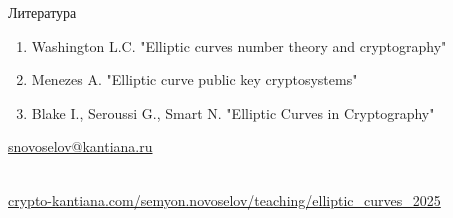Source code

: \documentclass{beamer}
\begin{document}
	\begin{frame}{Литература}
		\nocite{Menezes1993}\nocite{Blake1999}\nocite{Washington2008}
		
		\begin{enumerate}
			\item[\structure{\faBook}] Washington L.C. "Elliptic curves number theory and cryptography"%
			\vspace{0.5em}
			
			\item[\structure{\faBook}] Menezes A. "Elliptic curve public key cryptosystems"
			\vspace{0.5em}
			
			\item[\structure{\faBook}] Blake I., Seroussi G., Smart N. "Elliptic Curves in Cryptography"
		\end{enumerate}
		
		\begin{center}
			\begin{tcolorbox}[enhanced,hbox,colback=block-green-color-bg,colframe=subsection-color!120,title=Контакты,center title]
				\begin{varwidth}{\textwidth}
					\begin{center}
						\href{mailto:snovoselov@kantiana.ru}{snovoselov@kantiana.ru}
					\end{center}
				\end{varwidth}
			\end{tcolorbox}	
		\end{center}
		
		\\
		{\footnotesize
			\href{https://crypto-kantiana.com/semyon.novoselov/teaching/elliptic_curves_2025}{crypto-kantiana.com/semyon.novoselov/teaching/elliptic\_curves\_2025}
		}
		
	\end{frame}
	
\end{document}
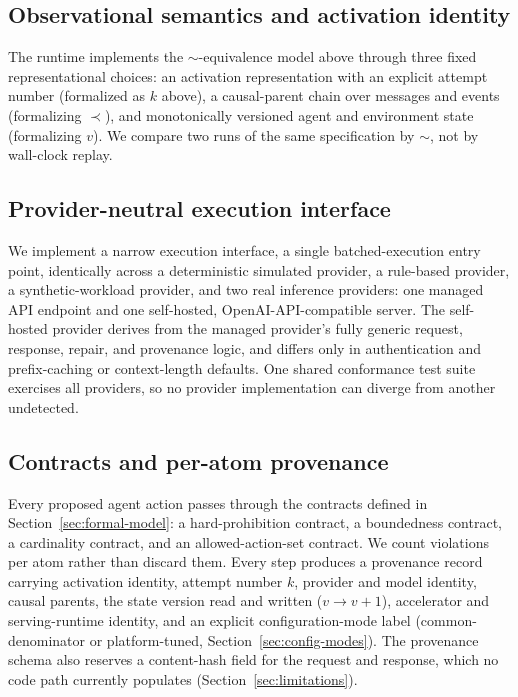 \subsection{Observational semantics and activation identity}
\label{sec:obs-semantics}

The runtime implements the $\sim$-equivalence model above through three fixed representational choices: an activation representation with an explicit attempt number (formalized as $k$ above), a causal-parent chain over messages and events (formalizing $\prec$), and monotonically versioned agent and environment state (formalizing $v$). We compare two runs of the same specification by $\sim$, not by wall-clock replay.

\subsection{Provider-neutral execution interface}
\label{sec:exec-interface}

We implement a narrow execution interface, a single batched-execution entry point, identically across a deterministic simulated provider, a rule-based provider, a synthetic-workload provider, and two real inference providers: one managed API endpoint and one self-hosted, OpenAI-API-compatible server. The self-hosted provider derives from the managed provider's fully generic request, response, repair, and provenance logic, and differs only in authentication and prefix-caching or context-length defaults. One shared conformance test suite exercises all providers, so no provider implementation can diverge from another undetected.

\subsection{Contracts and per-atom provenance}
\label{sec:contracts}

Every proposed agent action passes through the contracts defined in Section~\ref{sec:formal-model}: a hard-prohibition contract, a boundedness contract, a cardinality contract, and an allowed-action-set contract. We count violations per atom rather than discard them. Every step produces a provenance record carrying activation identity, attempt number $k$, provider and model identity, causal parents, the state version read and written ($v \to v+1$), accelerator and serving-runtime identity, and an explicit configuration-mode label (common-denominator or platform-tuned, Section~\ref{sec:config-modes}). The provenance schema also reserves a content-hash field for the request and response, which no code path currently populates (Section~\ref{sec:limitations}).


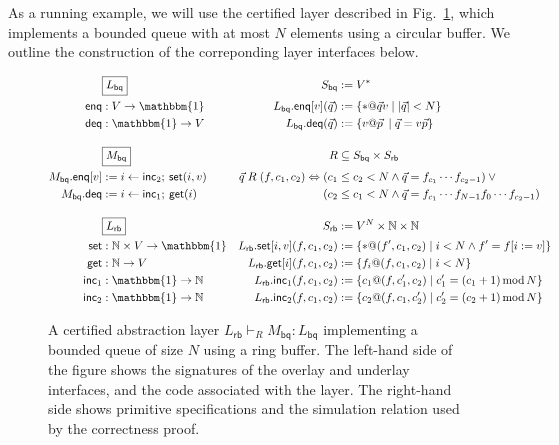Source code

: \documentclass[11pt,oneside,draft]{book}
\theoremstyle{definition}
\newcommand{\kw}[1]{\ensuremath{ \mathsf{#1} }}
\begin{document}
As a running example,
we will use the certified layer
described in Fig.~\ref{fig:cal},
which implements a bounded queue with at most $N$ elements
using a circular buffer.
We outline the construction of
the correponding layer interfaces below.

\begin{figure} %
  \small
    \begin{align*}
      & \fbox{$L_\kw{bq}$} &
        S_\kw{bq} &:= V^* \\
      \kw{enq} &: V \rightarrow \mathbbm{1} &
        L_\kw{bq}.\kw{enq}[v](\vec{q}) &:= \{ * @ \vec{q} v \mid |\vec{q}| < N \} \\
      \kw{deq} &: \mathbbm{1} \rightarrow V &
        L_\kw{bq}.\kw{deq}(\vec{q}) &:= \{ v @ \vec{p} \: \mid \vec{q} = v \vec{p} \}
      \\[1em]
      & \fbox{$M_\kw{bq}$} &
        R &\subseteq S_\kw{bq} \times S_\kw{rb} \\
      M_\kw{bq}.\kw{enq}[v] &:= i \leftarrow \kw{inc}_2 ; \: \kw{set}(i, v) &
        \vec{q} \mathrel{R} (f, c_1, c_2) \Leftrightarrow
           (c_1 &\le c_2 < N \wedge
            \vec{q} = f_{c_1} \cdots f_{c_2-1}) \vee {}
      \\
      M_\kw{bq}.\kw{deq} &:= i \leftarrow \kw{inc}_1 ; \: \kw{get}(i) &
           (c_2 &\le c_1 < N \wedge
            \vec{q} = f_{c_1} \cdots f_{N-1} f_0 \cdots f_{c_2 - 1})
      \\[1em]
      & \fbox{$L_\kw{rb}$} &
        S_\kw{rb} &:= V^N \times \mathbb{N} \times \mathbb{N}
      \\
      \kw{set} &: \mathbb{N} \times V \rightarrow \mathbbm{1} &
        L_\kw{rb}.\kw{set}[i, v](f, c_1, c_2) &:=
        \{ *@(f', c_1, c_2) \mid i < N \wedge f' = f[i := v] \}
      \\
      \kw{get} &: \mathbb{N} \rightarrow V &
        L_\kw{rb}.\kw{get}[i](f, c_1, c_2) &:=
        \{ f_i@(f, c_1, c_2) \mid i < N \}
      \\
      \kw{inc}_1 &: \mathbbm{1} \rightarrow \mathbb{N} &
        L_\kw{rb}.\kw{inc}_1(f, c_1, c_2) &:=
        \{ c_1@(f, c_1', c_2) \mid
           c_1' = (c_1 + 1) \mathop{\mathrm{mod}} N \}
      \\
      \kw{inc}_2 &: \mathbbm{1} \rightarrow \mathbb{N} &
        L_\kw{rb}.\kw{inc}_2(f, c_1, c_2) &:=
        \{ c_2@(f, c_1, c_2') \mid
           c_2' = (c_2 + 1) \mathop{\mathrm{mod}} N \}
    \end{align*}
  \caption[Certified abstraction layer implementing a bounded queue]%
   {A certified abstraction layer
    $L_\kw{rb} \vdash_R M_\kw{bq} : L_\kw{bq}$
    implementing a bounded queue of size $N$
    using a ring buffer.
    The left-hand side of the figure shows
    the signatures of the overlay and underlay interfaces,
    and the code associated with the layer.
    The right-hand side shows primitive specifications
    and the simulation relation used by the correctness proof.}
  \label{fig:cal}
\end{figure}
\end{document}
++++++++++++++++++++
→ **Exercise**: Copy out every line above where "faBook" is present.

→ **Task answer**:
			\item[\structure{\faBook}] Washington L.C. "Elliptic curves number theory and cryptography"%
			\item[\structure{\faBook}] Menezes A. "Elliptic curve public key cryptosystems"
			\item[\structure{\faBook}] Blake I., Seroussi G., Smart N. "Elliptic Curves in Cryptography"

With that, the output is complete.